[Problem details] Everything in the listing below needs restating exactly, apart from the pictures.

=== Data for this exercise ===

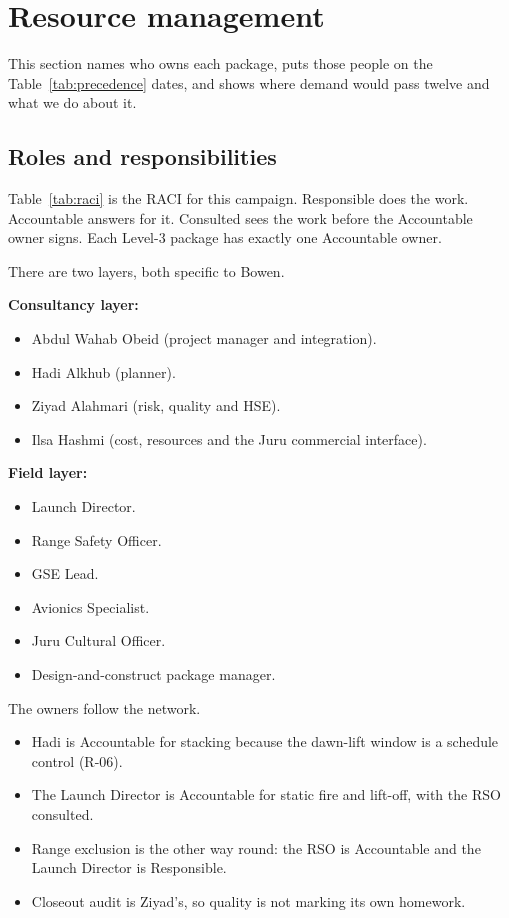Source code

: \section{Resource management}
\label{sec:resource}

This section names who owns each package, puts those people on the Table~\ref{tab:precedence} dates, and shows where demand would pass twelve and what we do about it.

\subsection{Roles and responsibilities}
\label{sec:resource-raci}

Table~\ref{tab:raci} is the RACI for this campaign. Responsible does the work. Accountable answers for it. Consulted sees the work before the Accountable owner signs. Each Level-3 package has exactly one Accountable owner.

There are two layers, both specific to Bowen.

\textbf{Consultancy layer:}
\begin{itemize}[leftmargin=1.4em,itemsep=0.25em]
\item Abdul Wahab Obeid (project manager and integration).
\item Hadi Alkhub (planner).
\item Ziyad Alahmari (risk, quality and HSE).
\item Ilsa Hashmi (cost, resources and the Juru commercial interface).
\end{itemize}

\textbf{Field layer:}
\begin{itemize}[leftmargin=1.4em,itemsep=0.25em]
\item Launch Director.
\item Range Safety Officer.
\item GSE Lead.
\item Avionics Specialist.
\item Juru Cultural Officer.
\item Design-and-construct package manager.
\end{itemize}

The owners follow the network.
\begin{itemize}[leftmargin=1.4em,itemsep=0.25em]
\item Hadi is Accountable for stacking because the dawn-lift window is a schedule control (R-06).
\item The Launch Director is Accountable for static fire and lift-off, with the RSO consulted.
\item Range exclusion is the other way round: the RSO is Accountable and the Launch Director is Responsible.
\item Closeout audit is Ziyad's, so quality is not marking its own homework.
\end{itemize}


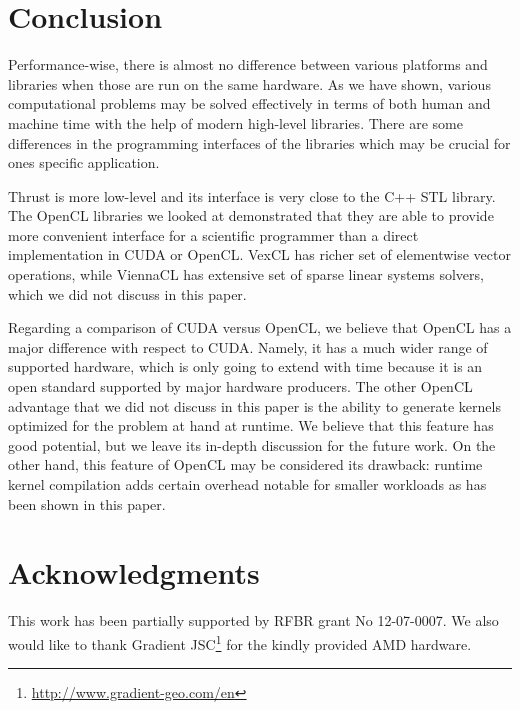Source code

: \documentclass[1p]{elsarticle}
\begin{document}
% 
%
\section{Conclusion}

Performance-wise, there is almost no difference between various platforms and
libraries when those are run on the same hardware. As we have shown, various
computational problems may be solved effectively in terms of both human and
machine time with the help of modern high-level libraries.  There are some
differences in the programming interfaces of the libraries which may be crucial
for ones specific application. 

Thrust is more low-level and its interface is very close to the C++ STL
library.  The OpenCL libraries we looked at demonstrated that they are able to
provide more convenient interface for a scientific programmer than a direct
implementation in CUDA or OpenCL.  VexCL has richer set of elementwise vector
operations, while ViennaCL has extensive set of sparse linear systems solvers,
which we did not discuss in this paper.

Regarding a comparison of CUDA versus OpenCL, we believe that OpenCL has a
major difference with respect to CUDA. Namely, it has a  much wider range of
supported hardware, which is only going to extend with time because it is an
open standard supported by major hardware producers. The other OpenCL advantage
that we did not discuss in this paper is the ability to generate kernels
optimized for the problem at hand at runtime. We believe that this feature has
good potential, but we leave its in-depth discussion for the future work.  On
the other hand, this feature of OpenCL may be considered its drawback: runtime
kernel compilation adds certain overhead notable for smaller workloads as has
been shown in this paper. 





\section{Acknowledgments}

This work has been partially supported by RFBR grant No 12-07-0007. We also
would like to thank Gradient
JSC\footnote{\href{http://www.gradient-geo.com/en}{http://www.gradient-geo.com/en}}
for the kindly provided AMD hardware.




\end{document}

===

[Response box]
Source code

: \section{Resource management}
\label{sec:resource}

This section names who owns each package, puts those people on the Table~\ref{tab:precedence} dates, and shows where demand would pass twelve and what we do about it.

\subsection{Roles and responsibilities}
\label{sec:resource-raci}

Table~\ref{tab:raci} is the RACI for this campaign. Responsible does the work. Accountable answers for it. Consulted sees the work before the Accountable owner signs. Each Level-3 package has exactly one Accountable owner.

There are two layers, both specific to Bowen.

\textbf{Consultancy layer:}
\begin{itemize}[leftmargin=1.4em,itemsep=0.25em]
\item Abdul Wahab Obeid (project manager and integration).
\item Hadi Alkhub (planner).
\item Ziyad Alahmari (risk, quality and HSE).
\item Ilsa Hashmi (cost, resources and the Juru commercial interface).
\end{itemize}

\textbf{Field layer:}
\begin{itemize}[leftmargin=1.4em,itemsep=0.25em]
\item Launch Director.
\item Range Safety Officer.
\item GSE Lead.
\item Avionics Specialist.
\item Juru Cultural Officer.
\item Design-and-construct package manager.
\end{itemize}

The owners follow the network.
\begin{itemize}[leftmargin=1.4em,itemsep=0.25em]
\item Hadi is Accountable for stacking because the dawn-lift window is a schedule control (R-06).
\item The Launch Director is Accountable for static fire and lift-off, with the RSO consulted.
\item Range exclusion is the other way round: the RSO is Accountable and the Launch Director is Responsible.
\item Closeout audit is Ziyad's, so quality is not marking its own homework.
\end{itemize}


Source code

: \documentclass[1p]{elsarticle}
\begin{document}
% 
%
\section{Conclusion}

Performance-wise, there is almost no difference between various platforms and
libraries when those are run on the same hardware. As we have shown, various
computational problems may be solved effectively in terms of both human and
machine time with the help of modern high-level libraries.  There are some
differences in the programming interfaces of the libraries which may be crucial
for ones specific application. 

Thrust is more low-level and its interface is very close to the C++ STL
library.  The OpenCL libraries we looked at demonstrated that they are able to
provide more convenient interface for a scientific programmer than a direct
implementation in CUDA or OpenCL.  VexCL has richer set of elementwise vector
operations, while ViennaCL has extensive set of sparse linear systems solvers,
which we did not discuss in this paper.

Regarding a comparison of CUDA versus OpenCL, we believe that OpenCL has a
major difference with respect to CUDA. Namely, it has a  much wider range of
supported hardware, which is only going to extend with time because it is an
open standard supported by major hardware producers. The other OpenCL advantage
that we did not discuss in this paper is the ability to generate kernels
optimized for the problem at hand at runtime. We believe that this feature has
good potential, but we leave its in-depth discussion for the future work.  On
the other hand, this feature of OpenCL may be considered its drawback: runtime
kernel compilation adds certain overhead notable for smaller workloads as has
been shown in this paper. 





\section{Acknowledgments}

This work has been partially supported by RFBR grant No 12-07-0007. We also
would like to thank Gradient
JSC\footnote{\href{http://www.gradient-geo.com/en}{http://www.gradient-geo.com/en}}
for the kindly provided AMD hardware.




\end{document}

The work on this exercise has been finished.